Segment Start: Supplied data

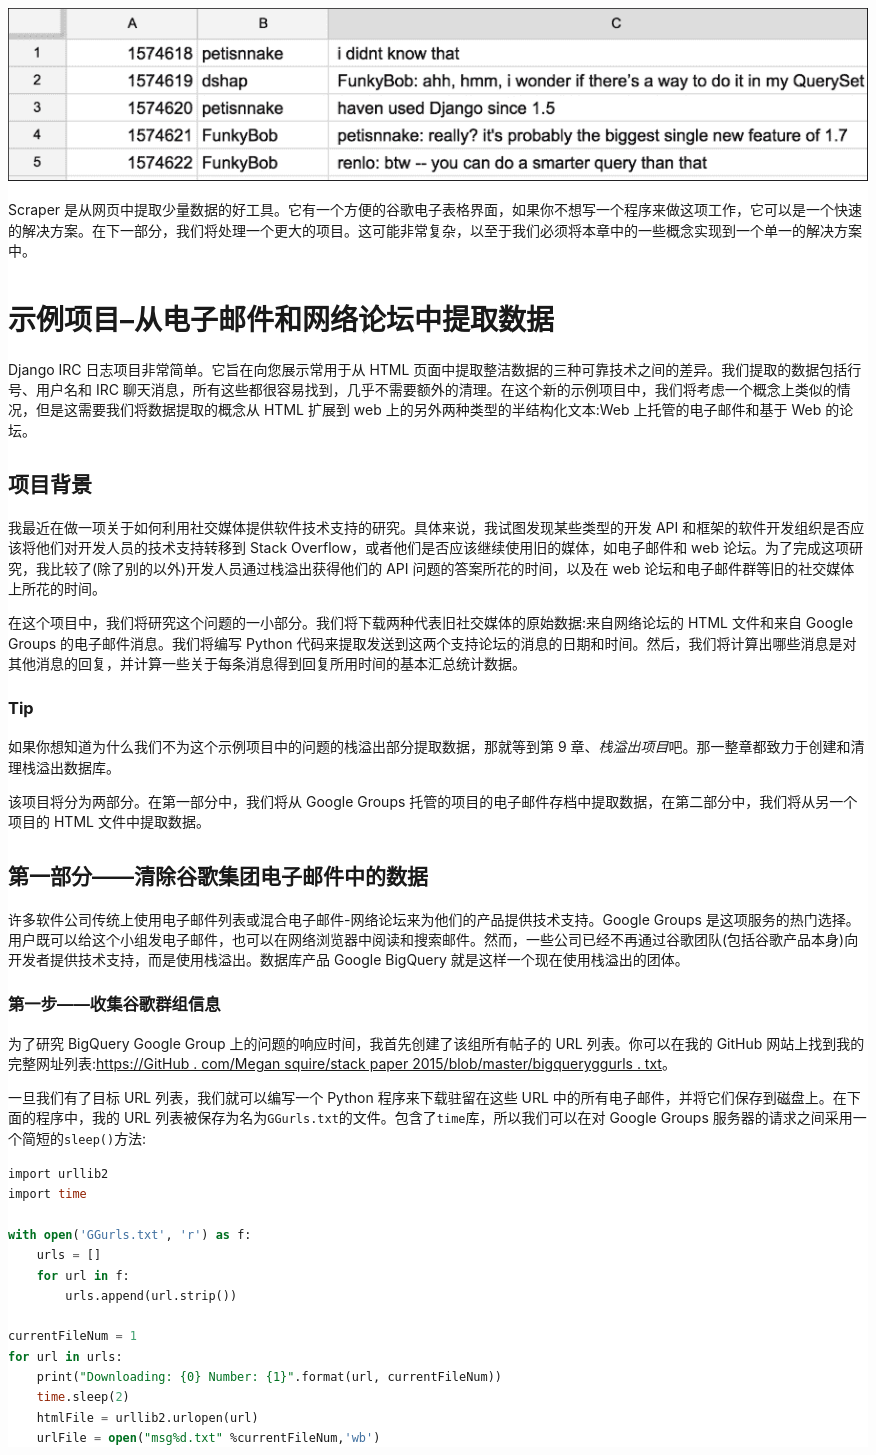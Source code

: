 ![Step three – final cleaning on the data columns](img/4276OT_05_06.jpg)

Scraper 是从网页中提取少量数据的好工具。它有一个方便的谷歌电子表格界面，如果你不想写一个程序来做这项工作，它可以是一个快速的解决方案。在下一部分，我们将处理一个更大的项目。这可能非常复杂，以至于我们必须将本章中的一些概念实现到一个单一的解决方案中。



# 示例项目–从电子邮件和网络论坛中提取数据

Django IRC 日志项目非常简单。它旨在向您展示常用于从 HTML 页面中提取整洁数据的三种可靠技术之间的差异。我们提取的数据包括行号、用户名和 IRC 聊天消息，所有这些都很容易找到，几乎不需要额外的清理。在这个新的示例项目中，我们将考虑一个概念上类似的情况，但是这需要我们将数据提取的概念从 HTML 扩展到 web 上的另外两种类型的半结构化文本:Web 上托管的电子邮件和基于 Web 的论坛。

## 项目背景

我最近在做一项关于如何利用社交媒体提供软件技术支持的研究。具体来说，我试图发现某些类型的开发 API 和框架的软件开发组织是否应该将他们对开发人员的技术支持转移到 Stack Overflow，或者他们是否应该继续使用旧的媒体，如电子邮件和 web 论坛。为了完成这项研究，我比较了(除了别的以外)开发人员通过栈溢出获得他们的 API 问题的答案所花的时间，以及在 web 论坛和电子邮件群等旧的社交媒体上所花的时间。

在这个项目中，我们将研究这个问题的一小部分。我们将下载两种代表旧社交媒体的原始数据:来自网络论坛的 HTML 文件和来自 Google Groups 的电子邮件消息。我们将编写 Python 代码来提取发送到这两个支持论坛的消息的日期和时间。然后，我们将计算出哪些消息是对其他消息的回复，并计算一些关于每条消息得到回复所用时间的基本汇总统计数据。

### Tip

如果你想知道为什么我们不为这个示例项目中的问题的栈溢出部分提取数据，那就等到第 9 章、*栈溢出项目*吧。那一整章都致力于创建和清理栈溢出数据库。

该项目将分为两部分。在第一部分中，我们将从 Google Groups 托管的项目的电子邮件存档中提取数据，在第二部分中，我们将从另一个项目的 HTML 文件中提取数据。

## 第一部分——清除谷歌集团电子邮件中的数据

许多软件公司传统上使用电子邮件列表或混合电子邮件-网络论坛来为他们的产品提供技术支持。Google Groups 是这项服务的热门选择。用户既可以给这个小组发电子邮件，也可以在网络浏览器中阅读和搜索邮件。然而，一些公司已经不再通过谷歌团队(包括谷歌产品本身)向开发者提供技术支持，而是使用栈溢出。数据库产品 Google BigQuery 就是这样一个现在使用栈溢出的团体。

### 第一步——收集谷歌群组信息

为了研究 BigQuery Google Group 上的问题的响应时间，我首先创建了该组所有帖子的 URL 列表。你可以在我的 GitHub 网站上找到我的完整网址列表:[https://GitHub . com/Megan squire/stack paper 2015/blob/master/bigqueryggurls . txt](https://github.com/megansquire/stackpaper2015/blob/master/BigQueryGGurls.txt)。

一旦我们有了目标 URL 列表，我们就可以编写一个 Python 程序来下载驻留在这些 URL 中的所有电子邮件，并将它们保存到磁盘上。在下面的程序中，我的 URL 列表被保存为名为`GGurls.txt`的文件。包含了`time`库，所以我们可以在对 Google Groups 服务器的请求之间采用一个简短的`sleep()`方法:

```sql
import urllib2
import time

with open('GGurls.txt', 'r') as f:
    urls = []
    for url in f:
        urls.append(url.strip())

currentFileNum = 1
for url in urls:
    print("Downloading: {0} Number: {1}".format(url, currentFileNum))
    time.sleep(2)
    htmlFile = urllib2.urlopen(url)
    urlFile = open("msg%d.txt" %currentFileNum,'wb')
```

Segment End: Supplied data

> **Aim of the exercise**: Omit the pictures. Repeat the rest of the data exactly.

> **Answer box**:
Source code

: ![Step three – final cleaning on the data columns](img/4276OT_05_06.jpg)

Scraper 是从网页中提取少量数据的好工具。它有一个方便的谷歌电子表格界面，如果你不想写一个程序来做这项工作，它可以是一个快速的解决方案。在下一部分，我们将处理一个更大的项目。这可能非常复杂，以至于我们必须将本章中的一些概念实现到一个单一的解决方案中。



# 示例项目–从电子邮件和网络论坛中提取数据

Django IRC 日志项目非常简单。它旨在向您展示常用于从 HTML 页面中提取整洁数据的三种可靠技术之间的差异。我们提取的数据包括行号、用户名和 IRC 聊天消息，所有这些都很容易找到，几乎不需要额外的清理。在这个新的示例项目中，我们将考虑一个概念上类似的情况，但是这需要我们将数据提取的概念从 HTML 扩展到 web 上的另外两种类型的半结构化文本:Web 上托管的电子邮件和基于 Web 的论坛。

## 项目背景

我最近在做一项关于如何利用社交媒体提供软件技术支持的研究。具体来说，我试图发现某些类型的开发 API 和框架的软件开发组织是否应该将他们对开发人员的技术支持转移到 Stack Overflow，或者他们是否应该继续使用旧的媒体，如电子邮件和 web 论坛。为了完成这项研究，我比较了(除了别的以外)开发人员通过栈溢出获得他们的 API 问题的答案所花的时间，以及在 web 论坛和电子邮件群等旧的社交媒体上所花的时间。

在这个项目中，我们将研究这个问题的一小部分。我们将下载两种代表旧社交媒体的原始数据:来自网络论坛的 HTML 文件和来自 Google Groups 的电子邮件消息。我们将编写 Python 代码来提取发送到这两个支持论坛的消息的日期和时间。然后，我们将计算出哪些消息是对其他消息的回复，并计算一些关于每条消息得到回复所用时间的基本汇总统计数据。

### Tip

如果你想知道为什么我们不为这个示例项目中的问题的栈溢出部分提取数据，那就等到第 9 章、*栈溢出项目*吧。那一整章都致力于创建和清理栈溢出数据库。

该项目将分为两部分。在第一部分中，我们将从 Google Groups 托管的项目的电子邮件存档中提取数据，在第二部分中，我们将从另一个项目的 HTML 文件中提取数据。

## 第一部分——清除谷歌集团电子邮件中的数据

许多软件公司传统上使用电子邮件列表或混合电子邮件-网络论坛来为他们的产品提供技术支持。Google Groups 是这项服务的热门选择。用户既可以给这个小组发电子邮件，也可以在网络浏览器中阅读和搜索邮件。然而，一些公司已经不再通过谷歌团队(包括谷歌产品本身)向开发者提供技术支持，而是使用栈溢出。数据库产品 Google BigQuery 就是这样一个现在使用栈溢出的团体。

### 第一步——收集谷歌群组信息

为了研究 BigQuery Google Group 上的问题的响应时间，我首先创建了该组所有帖子的 URL 列表。你可以在我的 GitHub 网站上找到我的完整网址列表:[https://GitHub . com/Megan squire/stack paper 2015/blob/master/bigqueryggurls . txt](https://github.com/megansquire/stackpaper2015/blob/master/BigQueryGGurls.txt)。

一旦我们有了目标 URL 列表，我们就可以编写一个 Python 程序来下载驻留在这些 URL 中的所有电子邮件，并将它们保存到磁盘上。在下面的程序中，我的 URL 列表被保存为名为`GGurls.txt`的文件。包含了`time`库，所以我们可以在对 Google Groups 服务器的请求之间采用一个简短的`sleep()`方法:

```sql
import urllib2
import time

with open('GGurls.txt', 'r') as f:
    urls = []
    for url in f:
        urls.append(url.strip())

currentFileNum = 1
for url in urls:
    print("Downloading: {0} Number: {1}".format(url, currentFileNum))
    time.sleep(2)
    htmlFile = urllib2.urlopen(url)
    urlFile = open("msg%d.txt" %currentFileNum,'wb')
```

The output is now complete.